Continuing the discussion from Live LLaVA webUI don't show NanoDB webUI :
Ok gotcha @masaki_yamagishi , I realize what is going on now: VILA-2.7B used the same openai/clip-vit-large-patch14-336
vision model that the NanoDB was created with, however VILA1.5-3B uses a SigLIP vision encoder that it custom-trained, and the embedding dimensions are different.
I will have to do some rework of NanoDB to support using arbitrary embedding models, and the database will need to be re-indexed with the particular model the VLM is using (should you want to reuse the embeddings and not have to recalculate them)
In the nearer term, I will have to add a flag to the VideoQuery agent to disable reusing the embeddings, and then NanoDB will go back to calculating them with the original CLIP model. Until then, unfortunately I would go back to using VILA-2.7B if you require the live NanoDB integration, sorry about that.
Hi, @dusty_nv . Can you help me with this?

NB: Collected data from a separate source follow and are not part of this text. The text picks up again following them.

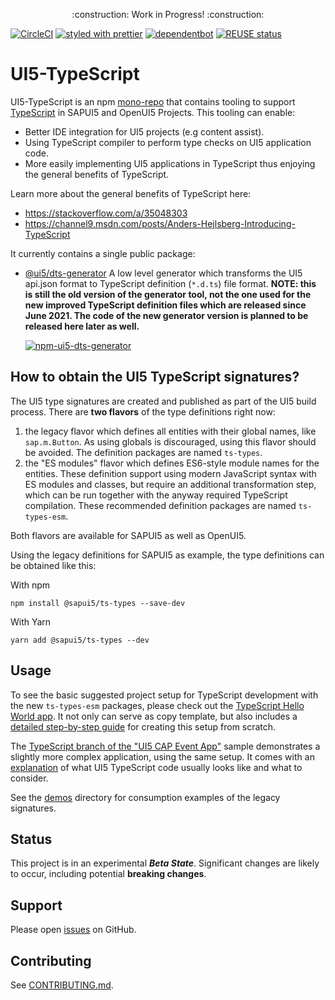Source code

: <p align="center">
    :construction: Work in Progress! :construction:
</p>

[![CircleCI](https://circleci.com/gh/SAP/ui5-typescript.svg?style=svg)](https://circleci.com/gh/SAP/ui5-typescript)
[![styled with prettier](https://img.shields.io/badge/styled_with-prettier-ff69b4.svg)](https://github.com/prettier/prettier)
[![dependentbot](https://api.dependabot.com/badges/status?host=github&repo=SAP/ui5-typescript)](https://dependabot.com/)
[![REUSE status](https://api.reuse.software/badge/github.com/SAP/ui5-typescript)](https://api.reuse.software/info/github.com/SAP/ui5-typescript)

# UI5-TypeScript

UI5-TypeScript is an npm [mono-repo][mono-repo] that contains tooling to support [TypeScript][typescript] in SAPUI5 and OpenUI5 Projects.
This tooling can enable:

- Better IDE integration for UI5 projects (e.g content assist).
- Using TypeScript compiler to perform type checks on UI5 application code.
- More easily implementing UI5 applications in TypeScript thus enjoying the general benefits of TypeScript.

Learn more about the general benefits of TypeScript here:

- https://stackoverflow.com/a/35048303
- https://channel9.msdn.com/posts/Anders-Hejlsberg-Introducing-TypeScript

It currently contains a single public package:

- [@ui5/dts-generator](./packages/dts-generator) A low level generator which transforms the UI5 api.json format to TypeScript definition (`*.d.ts`) file format. <b>NOTE: this is still the old version of the generator tool, not the one used for the new improved TypeScript definition files which are released since June 2021. The code of the new generator version is planned to be released here later as well.</b>

  [![npm-ui5-dts-generator][npm-ui5-dts-generator-image]][npm-ui5-dts-generator-url]

[npm-ui5-dts-generator-image]: https://img.shields.io/npm/v/@ui5/dts-generator.svg
[npm-ui5-dts-generator-url]: https://www.npmjs.com/package/@ui5/dts-generator

## How to obtain the UI5 TypeScript signatures?

The UI5 type signatures are created and published as part of the UI5 build process. There are <b>two flavors</b> of the type definitions right now:

1. the legacy flavor which defines all entities with their global names, like `sap.m.Button`. As using globals is discouraged, using this flavor should be avoided. The definition packages are named `ts-types`.
2. the "ES modules" flavor which defines ES6-style module names for the entities. These definition support using modern JavaScript syntax with ES modules and classes, but require an additional transformation step, which can be run together with the anyway required TypeScript compilation. These recommended definition packages are named `ts-types-esm`.

Both flavors are available for SAPUI5 as well as OpenUI5.

Using the legacy definitions for SAPUI5 as example, the type definitions can be obtained like this:

With npm

`npm install @sapui5/ts-types --save-dev`

With Yarn

`yarn add @sapui5/ts-types --dev`

## Usage

To see the basic suggested project setup for TypeScript development with the new `ts-types-esm` packages, please check out the [TypeScript Hello World app](https://github.com/SAP-samples/ui5-typescript-helloworld). It not only can serve as copy template, but also includes a [detailed step-by-step guide](https://github.com/SAP-samples/ui5-typescript-helloworld/blob/main/step-by-step.md) for creating this setup from scratch.

The [TypeScript branch of the "UI5 CAP Event App"](https://github.com/SAP-samples/ui5-cap-event-app/tree/typescript) sample demonstrates a slightly more complex application, using the same setup. It comes with an [explanation](https://github.com/SAP-samples/ui5-cap-event-app/blob/typescript/docs/typescript.md) of what UI5 TypeScript code usually looks like and what to consider.

See the [demos](./demos) directory for consumption examples of the legacy signatures.

## Status

This project is in an experimental **_Beta State_**. Significant changes are likely to occur,
including potential **breaking changes**.

## Support

Please open [issues](https://github.com/SAP/ui5-typescript/issues) on GitHub.

## Contributing

See [CONTRIBUTING.md](./CONTRIBUTING.md).

[typescript]: https://www.typescriptlang.org/
[mono-repo]: https://github.com/babel/babel/blob/master/doc/design/monorepo.md
[openui5]: https://openui5.org/
[ui5-tooling]: https://github.com/SAP/ui5-tooling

I want to re-index my Coco data with SigLIP vision encoder because I need the embedding size compatible with VILA1.5-3B . Another reason is Live LLaVA does not work fine with dustynv/nano_llm 24.7-r36.2.0
image but dustynv/nano_llm 24.5-r36.2.0
is quite good.
I usually get outputs like this with 24.7
→
Another reason is Live LLaVA does not work fine with dustynv/nano_llm 24.7-r36.2.0
image but dustynv/nano_llm 24.5-r36.2.0
is quite good.
This is an another problem but for now I just want to know if there is a way to reindex my dataset with another visual encoder.